India’s toy imports decreased drastically to $64.9 million in FY24 from $304.1 million in 2018-19. The steepest decline was witnessed between FY20 and FY22, demonstrating the direct impact of the new regulations.

India’s exports, however, saw a modest increase to $152.34 million in the previous fiscal from $129.6 million in FY20, the report by Global Trade Research Initiative (GTRI) released on Tuesday showed.“Though India has taken decisive steps since 2020 to curb the inflow of substandard toy imports, especially from China, and strengthen the domestic toy industry, India needs to take more comprehensive approach for development of the industry,” GTRI Founder Ajay Srivastava said.

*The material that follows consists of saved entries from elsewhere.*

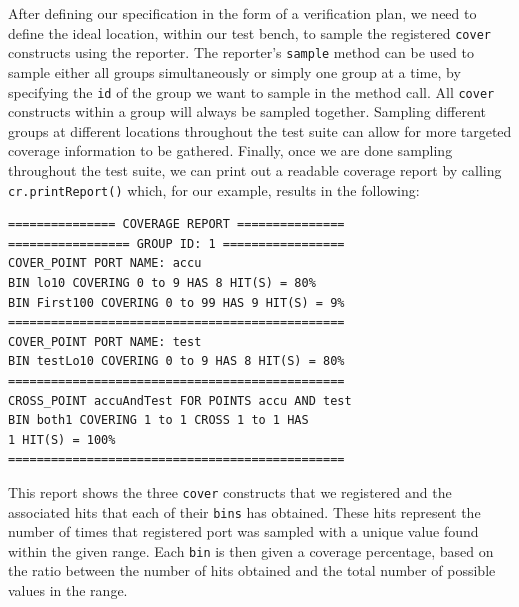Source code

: \documentclass[conference]{IEEEtran}
\begin{document}
After defining our specification in the form of a verification plan, we need to define the ideal location, within our test bench, to sample the registered \texttt{cover} constructs using the reporter.
The reporter's \texttt{sample} method can be used to sample either all groups simultaneously or simply one group at a time, by specifying the \texttt{id} of the group we want to sample in the method call.
All \texttt{cover} constructs within a group will always be sampled together.
Sampling different groups at different locations throughout the test suite can allow for more targeted coverage information to be gathered.
Finally, once we are done sampling throughout the test suite, we can print out a readable coverage report by calling \texttt{cr.printReport()} which, for our example, results in the following: 

\begin{verbatim}
=============== COVERAGE REPORT ===============
================= GROUP ID: 1 =================
COVER_POINT PORT NAME: accu
BIN lo10 COVERING 0 to 9 HAS 8 HIT(S) = 80%
BIN First100 COVERING 0 to 99 HAS 9 HIT(S) = 9%
===============================================
COVER_POINT PORT NAME: test
BIN testLo10 COVERING 0 to 9 HAS 8 HIT(S) = 80%
===============================================
CROSS_POINT accuAndTest FOR POINTS accu AND test
BIN both1 COVERING 1 to 1 CROSS 1 to 1 HAS
1 HIT(S) = 100%
===============================================
\end{verbatim}

This report shows the three \texttt{cover} constructs that we registered and the associated hits that each of their \texttt{bins} has obtained.
These hits represent the number of times that registered port was sampled with a unique value found within the given range.
Each \texttt{bin} is then given a coverage percentage, based on the ratio between the number of hits obtained and the total number of possible values in the range.
\end{document}
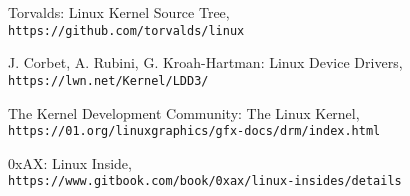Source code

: \documentclass[a4paper,oneside,onecolumn]{article}
\begin{document}
\begin{thebibliography}{9}
Torvalds: Linux Kernel Source Tree,
\\\texttt{https://github.com/torvalds/linux}

J. Corbet, A. Rubini, G. Kroah-Hartman: Linux Device Drivers,
\\\texttt{https://lwn.net/Kernel/LDD3/}

The Kernel Development Community: The Linux Kernel,
\\\texttt{https://01.org/linuxgraphics/gfx-docs/drm/index.html}

0xAX: Linux Inside,
\\\texttt{https://www.gitbook.com/book/0xax/linux-insides/details}
\end{thebibliography}
\end{document}

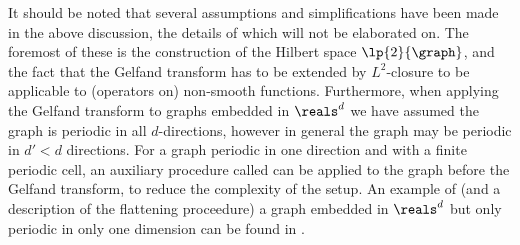 It should be noted that several assumptions and simplifications have been made in the above discussion, the details of which will not be elaborated on.
The foremost of these is the construction of the Hilbert space $\lp{2}{\graph}$, and the fact that the Gelfand transform has to be extended by $L^{2}$-closure to be applicable to (operators on) non-smooth functions.
Furthermore, when applying the Gelfand transform to graphs embedded in $\reals^{d}$ we have assumed the graph is periodic in all $d$-directions, however in general the graph may be periodic in $d'<d$ directions.
For a graph periodic in one direction and with a finite periodic cell, an auxiliary procedure called  can be applied to the graph before the Gelfand transform, to reduce the complexity of the setup.
An example of (and a description of the flattening proceedure) a graph embedded in $\reals^{d}$ but only periodic in only one dimension can be found in \cite{ershova2018gelfand}.


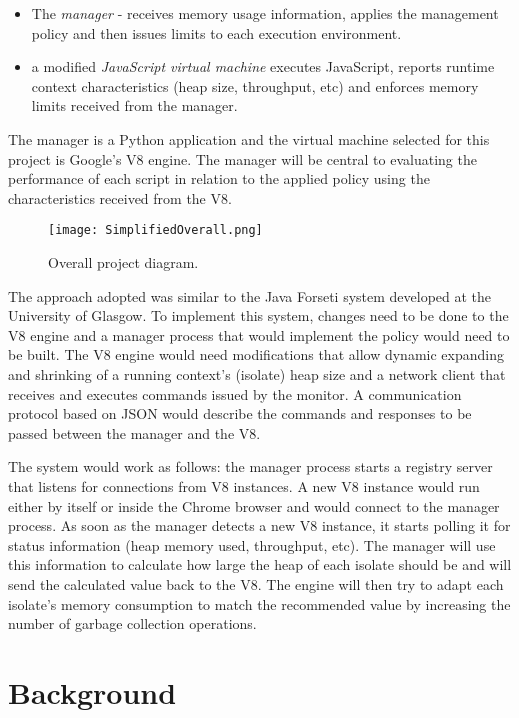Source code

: \documentclass{l4proj}
\begin{document}
\begin{itemize}
\item The \textit{manager} - receives memory usage information, applies the management policy and then issues limits to each execution environment.
\item a modified \textit{JavaScript virtual machine} executes JavaScript, reports runtime context characteristics (heap size, throughput, etc) and enforces memory limits received from the manager.
\end{itemize}
The manager is a Python application and the virtual machine selected for this project is Google's V8 engine. The manager will be central to evaluating the performance of each script in relation to the applied policy using the characteristics received from the V8. 
\begin{figure}[!ht]
  \caption{Overall project diagram.}
  \centering
    \texttt{[image: SimplifiedOverall.png]}
\end{figure}

The approach adopted was similar to the Java Forseti system developed at the University of Glasgow\cite{forseti}. To implement this system, changes need to be done to the V8 engine and a manager process that would implement the policy would need to be built. The V8 engine would need modifications that allow dynamic expanding and shrinking of a running context's (isolate) heap size and a network client that receives and executes commands issued by the monitor. A communication protocol based on JSON would describe the commands and responses to be passed between the manager and the V8. %

The system would work as follows: the manager process starts a registry server that listens for connections from V8 instances. A new V8 instance would run either by itself or inside the Chrome browser and would connect to the manager process. As soon as the manager detects a new V8 instance, it starts polling it for status information (heap memory used, throughput, etc). The manager will use this information to calculate how large the heap of each isolate should be and will send the calculated value back to the V8. The engine will then try to adapt each isolate's memory consumption to match the recommended value by increasing the number of garbage collection operations.
\section{Background}
\end{document}

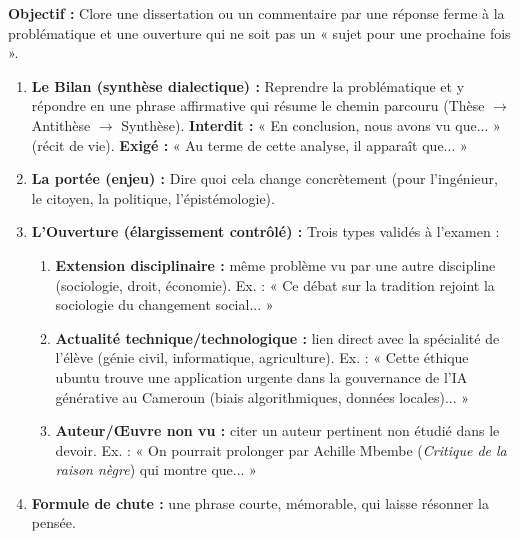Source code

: \documentclass[11pt]{article}
\newcommand{\cle}[1]{{\popxbold\color{popdark}#1}}
\begin{document}
\begin{methode}
\textbf{Objectif :} Clore une dissertation ou un commentaire par une réponse ferme à la problématique et une ouverture qui ne soit pas un « sujet pour une prochaine fois ».
\begin{enumerate}
    \item \textbf{Le Bilan (synthèse dialectique) :} Reprendre la \cle{problématique} et y répondre en une phrase affirmative qui résume le chemin parcouru (Thèse $\rightarrow$ Antithèse $\rightarrow$ Synthèse). \textbf{Interdit :} « En conclusion, nous avons vu que... » (récit de vie). \textbf{Exigé :} « Au terme de cette analyse, il apparaît que... »
    \item \textbf{La portée (enjeu) :} Dire \cle{quoi} cela change concrètement (pour l'ingénieur, le citoyen, la politique, l'épistémologie).
    \item \textbf{L'Ouverture (élargissement contrôlé) :} Trois types validés à l'examen :
        \begin{enumerate}
            \item \textbf{Extension disciplinaire :} même problème vu par une autre discipline (sociologie, droit, économie). Ex. : « Ce débat sur la tradition rejoint la sociologie du changement social... »
            \item \textbf{Actualité technique/technologique :} lien direct avec la spécialité de l'élève (génie civil, informatique, agriculture). Ex. : « Cette éthique ubuntu trouve une application urgente dans la gouvernance de l'IA générative au Cameroun (biais algorithmiques, données locales)... »
            \item \textbf{Auteur/Œuvre non vu :} citer un auteur pertinent non étudié dans le devoir. Ex. : « On pourrait prolonger par Achille Mbembe (\emph{Critique de la raison nègre}) qui montre que... »
        \end{enumerate}
    \item \textbf{Formule de chute :} une phrase courte, mémorable, qui laisse résonner la pensée.
\end{enumerate}
\end{methode}
\end{document}
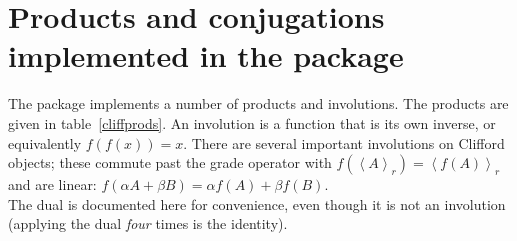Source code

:\documentclass{birkjour}
\theoremstyle{definition}
\theoremstyle{remark}
\numberwithin{equation}{section}
\begin{document}



\appendix
\section{Products and conjugations implemented in the package}


The package implements a number of products and involutions.  The
products are given in table~\ref{cliffprods}.
  An involution is a function that is its own inverse, or
  equivalently ${f(f(x))=x}$.  There are several important
  involutions on Clifford objects; these commute past the grade operator
  with ${f(\left\langle A\right\rangle_r)=\left\langle
  f(A)\right\rangle_r}$ and are linear: ${f(\alpha A+\beta
  B)=\alpha f(A)+\beta f(B)}$.\\
  The dual is documented here for convenience, even though it is
  not an involution (applying the dual \emph{four} times is the
  identity).
\end{document}
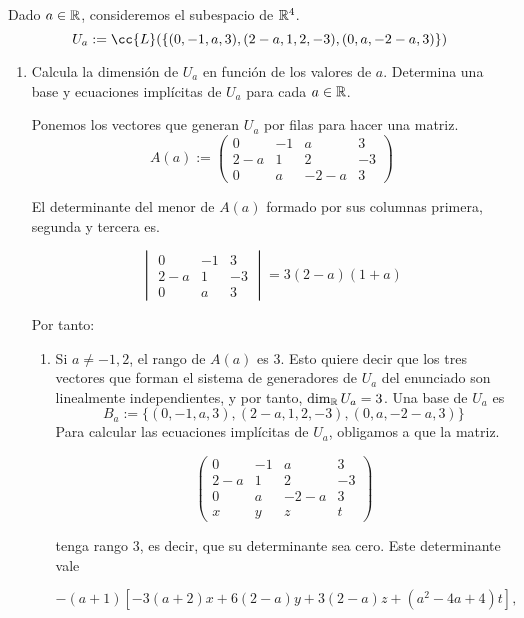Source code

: \documentclass[12pt]{article}
\begin{document}
	\begin{ejercicio}[2.5 puntos] Dado $a \in {\mathbb{R}}$, consideremos el subespacio de ${\mathbb{R}}^4$.
		\begin{equation*}
			U_a := \cc{L}(\{(0, -1, a, 3), (2-a, 1, 2, -3), (0, a, -2-a, 3)\})
		\end{equation*}
		
		\begin{enumerate} 
			\item Calcula la dimensión de $U_a$ en función de los valores de $a$. Determina una base y ecuaciones
			implícitas de $U_a$ para cada $a \in {\mathbb{R}}$.
			
			Ponemos los vectores que generan $U_a$ por filas para hacer una matriz.
			$$
			A(a):=\begin{pmatrix}
				0& -1& a& 3 \\
				2-a& 1& 2& -3 \\
				0& a& -2-a& 3 
			\end{pmatrix}
			$$
			
			El determinante del menor de $A(a)$ formado por sus columnas primera, segunda y tercera es.
			
			$$
			\begin{vmatrix}
				0& -1& 3 \\
				2-a& 1& -3 \\
				0& a& 3 
			\end{vmatrix} = 3(2-a)(1+a)
			$$
			
			Por tanto:
			\begin{enumerate}[label=\roman*.]
				\item Si $a\ne -1,2$, el rango de $A(a)$ es 3. Esto quiere decir que los tres vectores que forman el sistema de generadores de $U_a$ del enunciado son linealmente independientes, y por tanto, $\dim_{{\mathbb{R}}}U_a=3$. Una base de $U_a$ es
				$$ B_a := \{(0, -1, a, 3), (2-a, 1, 2, -3), (0, a, -2-a, 3)\}$$
				Para calcular las ecuaciones implícitas de $U_a$, obligamos a que la matriz.
				
				$$
				\begin{pmatrix}
					0 & -1 & a & 3 \\
					2 - a & 1 & 2 & -3 \\
					0 & a & -2 - a & 3 \\
					x & y & z & t
				\end{pmatrix}
				$$
				
				tenga rango 3, es decir, que su determinante sea cero. Este determinante vale
				
				$$ -(a+1) \left[ -3(a+2)x + 6(2 - a)y + 3(2 - a)z + (a^2 - 4a + 4)t \right],$$
				

\end{enumerate}
\end{enumerate}
\end{ejercicio}
\end{document}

India dramatically raised the import duties on toys beginning February 2020. The basic customs duty was increased from 20% to 60% and then to 70% in July 2021. These duty hikes were accompanied by quality control orders that mandated strict standards on imported and domestically produced toys.

These standards cover various safety aspects such as the prevention of sharp edges, small parts hazards, flammability, and the migration of harmful chemicals. Toys must also carry the Bureau of Indian Standards (BIS) certification mark (ISI Mark). The enforcement of these standards includes random checks and testing of toy consignments in NABL-accredited laboratories. This has led to a sharp drop in imports of cheap Chinese toys that had earlier flooded the market.

The share of imports from China dropped from 87% ($304.1 million) of India’s total toy imports in FY19 to 64% ($41.5 million) in FY24. There was an increase in imports from other regions such as Asean countries, Sri Lanka, and the Czech Republic.

The government should support small and medium enterprises in leveraging digital marketing and promote Indian toys at international fairs to establish global connections, the GTRI report said.

India’s toy industry is valued at $3 billion against $100 billion in China. 

The report also asked India to invite international toy manufacturers who operate in China, such as Hasbro, Mattel, Lego, Spin Master, and MGA Entertainment, to consider setting up production facilities in the country. This could help shift part of the global toy production market to India, the report said.

India also has to move forward in making toy parts locally, it said, as the imports of inputs are much higher than those of the finished products in the industry.